> _Task description_: Exactly retype the opening line of the entries and every line after it, ending with the line that contains "- **Scheduled runs** (daily at 2 AM UTC)". Skip all pictures.

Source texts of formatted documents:
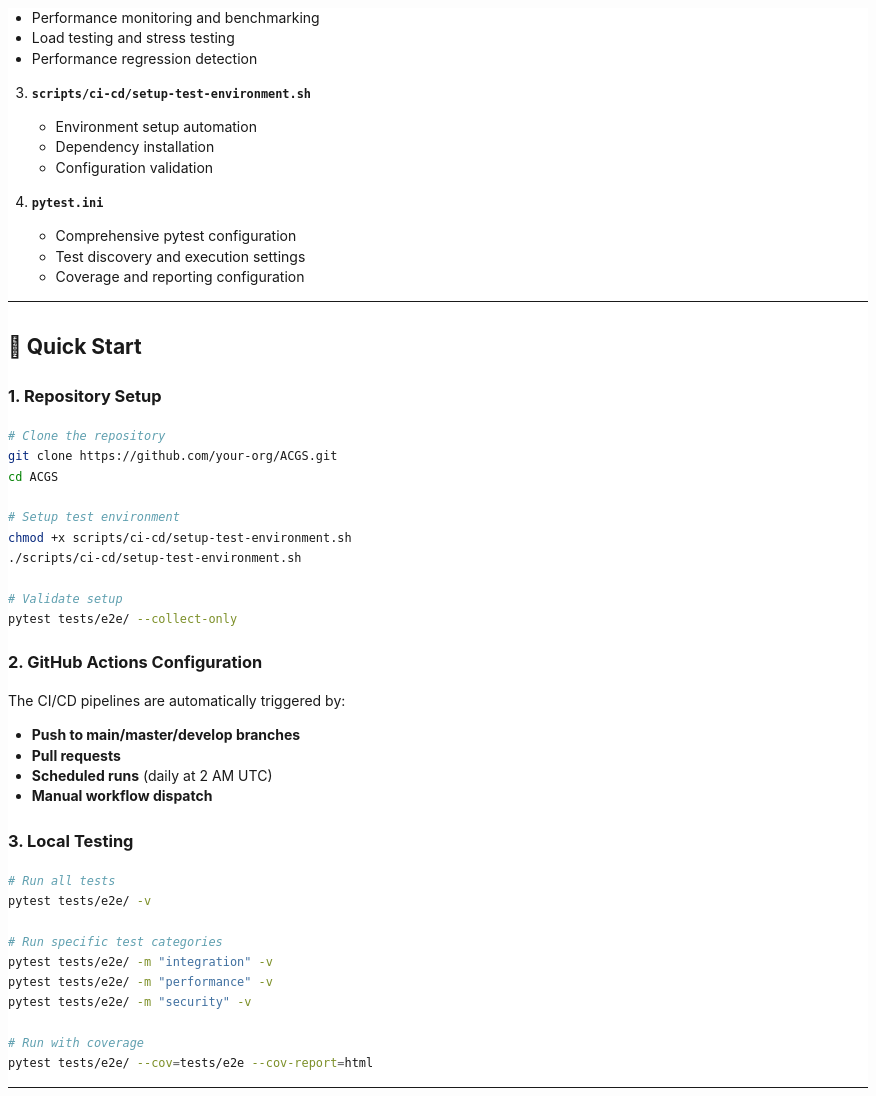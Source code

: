    - Performance monitoring and benchmarking
   - Load testing and stress testing
   - Performance regression detection

3. **`scripts/ci-cd/setup-test-environment.sh`**

   - Environment setup automation
   - Dependency installation
   - Configuration validation

4. **`pytest.ini`**
   - Comprehensive pytest configuration
   - Test discovery and execution settings
   - Coverage and reporting configuration

---

## 🚀 Quick Start

### **1. Repository Setup**

```bash
# Clone the repository
git clone https://github.com/your-org/ACGS.git
cd ACGS

# Setup test environment
chmod +x scripts/ci-cd/setup-test-environment.sh
./scripts/ci-cd/setup-test-environment.sh

# Validate setup
pytest tests/e2e/ --collect-only
```

### **2. GitHub Actions Configuration**

The CI/CD pipelines are automatically triggered by:

- **Push to main/master/develop branches**
- **Pull requests**
- **Scheduled runs** (daily at 2 AM UTC)
- **Manual workflow dispatch**

### **3. Local Testing**

```bash
# Run all tests
pytest tests/e2e/ -v

# Run specific test categories
pytest tests/e2e/ -m "integration" -v
pytest tests/e2e/ -m "performance" -v
pytest tests/e2e/ -m "security" -v

# Run with coverage
pytest tests/e2e/ --cov=tests/e2e --cov-report=html
```

---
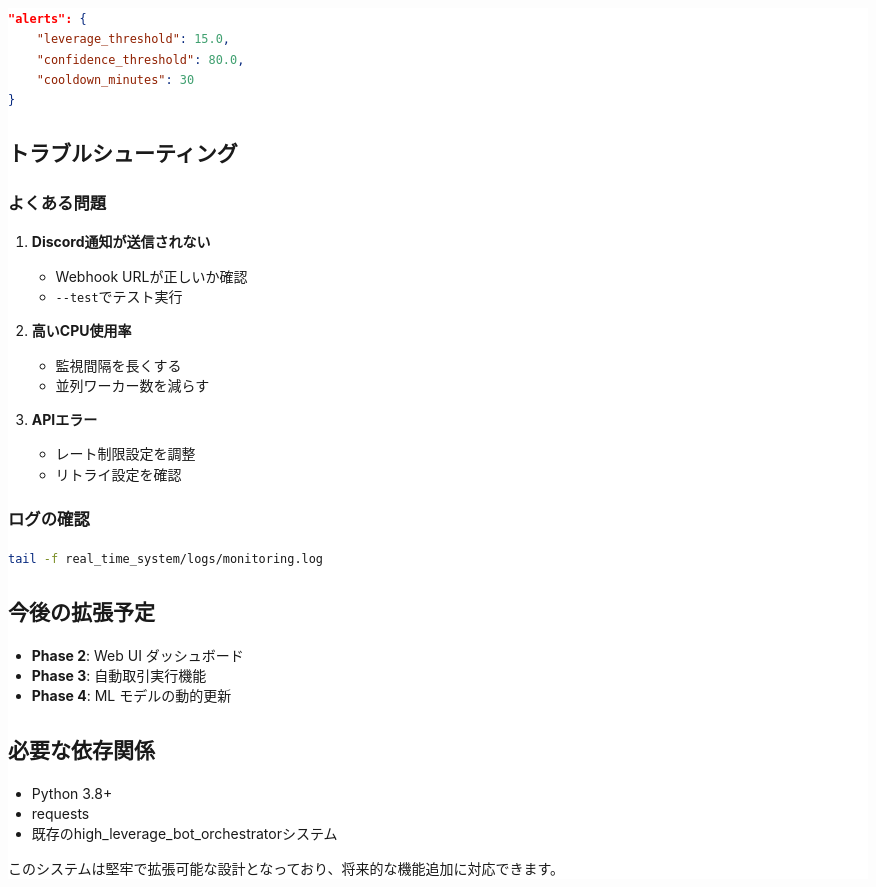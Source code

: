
 ```json
"alerts": {
    "leverage_threshold": 15.0,
    "confidence_threshold": 80.0,
    "cooldown_minutes": 30
}
```

## トラブルシューティング

### よくある問題

1. **Discord通知が送信されない**
   - Webhook URLが正しいか確認
   - `--test`でテスト実行

2. **高いCPU使用率**
   - 監視間隔を長くする
   - 並列ワーカー数を減らす

3. **APIエラー**
   - レート制限設定を調整
   - リトライ設定を確認

### ログの確認
```bash
tail -f real_time_system/logs/monitoring.log
```

## 今後の拡張予定

- **Phase 2**: Web UI ダッシュボード
- **Phase 3**: 自動取引実行機能
- **Phase 4**: ML モデルの動的更新

## 必要な依存関係

- Python 3.8+
- requests
- 既存のhigh_leverage_bot_orchestratorシステム

このシステムは堅牢で拡張可能な設計となっており、将来的な機能追加に対応できます。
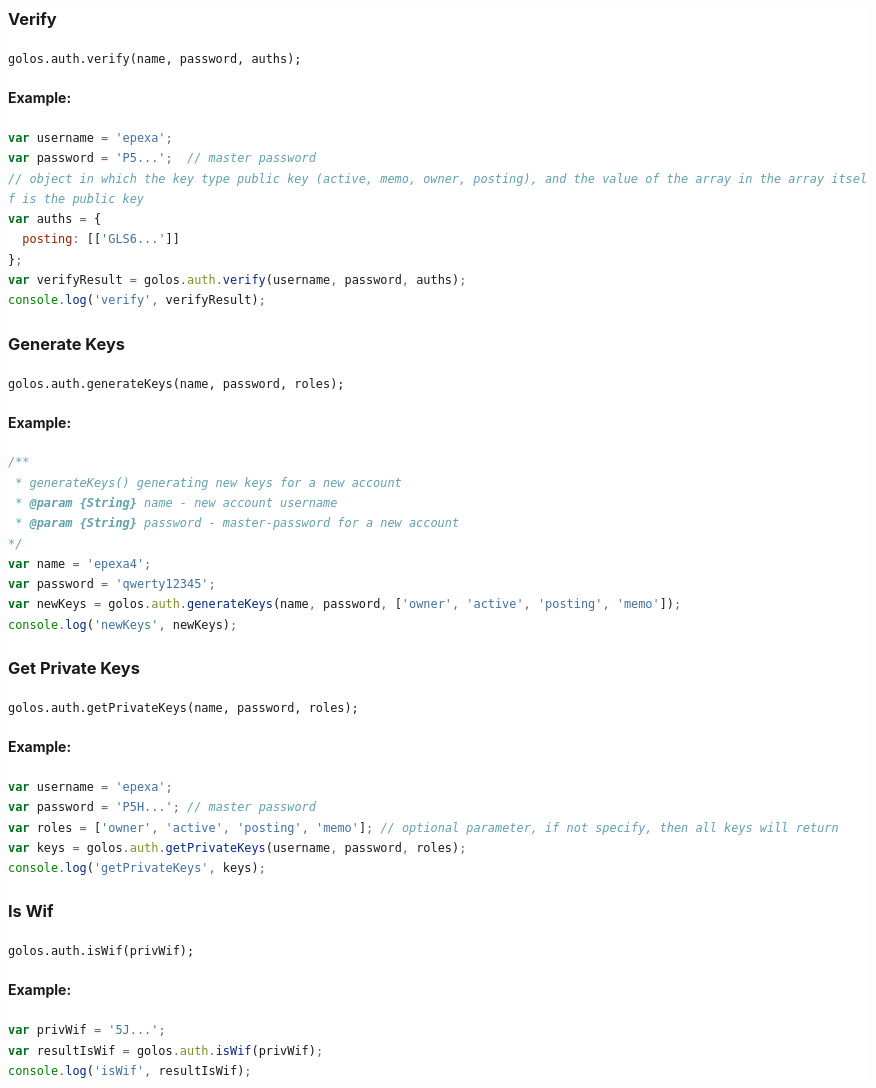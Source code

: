 ### Verify
```
golos.auth.verify(name, password, auths);
```
#### Example:
```js
var username = 'epexa';
var password = 'P5...';  // master password
// object in which the key type public key (active, memo, owner, posting), and the value of the array in the array itself is the public key
var auths = {
  posting: [['GLS6...']]
};
var verifyResult = golos.auth.verify(username, password, auths);
console.log('verify', verifyResult);
```

### Generate Keys
```
golos.auth.generateKeys(name, password, roles);
```
#### Example:
```js
/**
 * generateKeys() generating new keys for a new account
 * @param {String} name - new account username
 * @param {String} password - master-password for a new account
*/
var name = 'epexa4';
var password = 'qwerty12345';
var newKeys = golos.auth.generateKeys(name, password, ['owner', 'active', 'posting', 'memo']);
console.log('newKeys', newKeys);
```

### Get Private Keys
```
golos.auth.getPrivateKeys(name, password, roles);
```
#### Example:
```js
var username = 'epexa';
var password = 'P5H...'; // master password
var roles = ['owner', 'active', 'posting', 'memo']; // optional parameter, if not specify, then all keys will return
var keys = golos.auth.getPrivateKeys(username, password, roles);
console.log('getPrivateKeys', keys);
```

### Is Wif
```
golos.auth.isWif(privWif);
```
#### Example:
```js
var privWif = '5J...';
var resultIsWif = golos.auth.isWif(privWif);
console.log('isWif', resultIsWif);
```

> _Completed exercise_:
Source code

:    - Performance monitoring and benchmarking
   - Load testing and stress testing
   - Performance regression detection

3. **`scripts/ci-cd/setup-test-environment.sh`**

   - Environment setup automation
   - Dependency installation
   - Configuration validation

4. **`pytest.ini`**
   - Comprehensive pytest configuration
   - Test discovery and execution settings
   - Coverage and reporting configuration

---

## 🚀 Quick Start

### **1. Repository Setup**

```bash
# Clone the repository
git clone https://github.com/your-org/ACGS.git
cd ACGS

# Setup test environment
chmod +x scripts/ci-cd/setup-test-environment.sh
./scripts/ci-cd/setup-test-environment.sh

# Validate setup
pytest tests/e2e/ --collect-only
```

### **2. GitHub Actions Configuration**

The CI/CD pipelines are automatically triggered by:

- **Push to main/master/develop branches**
- **Pull requests**
- **Scheduled runs** (daily at 2 AM UTC)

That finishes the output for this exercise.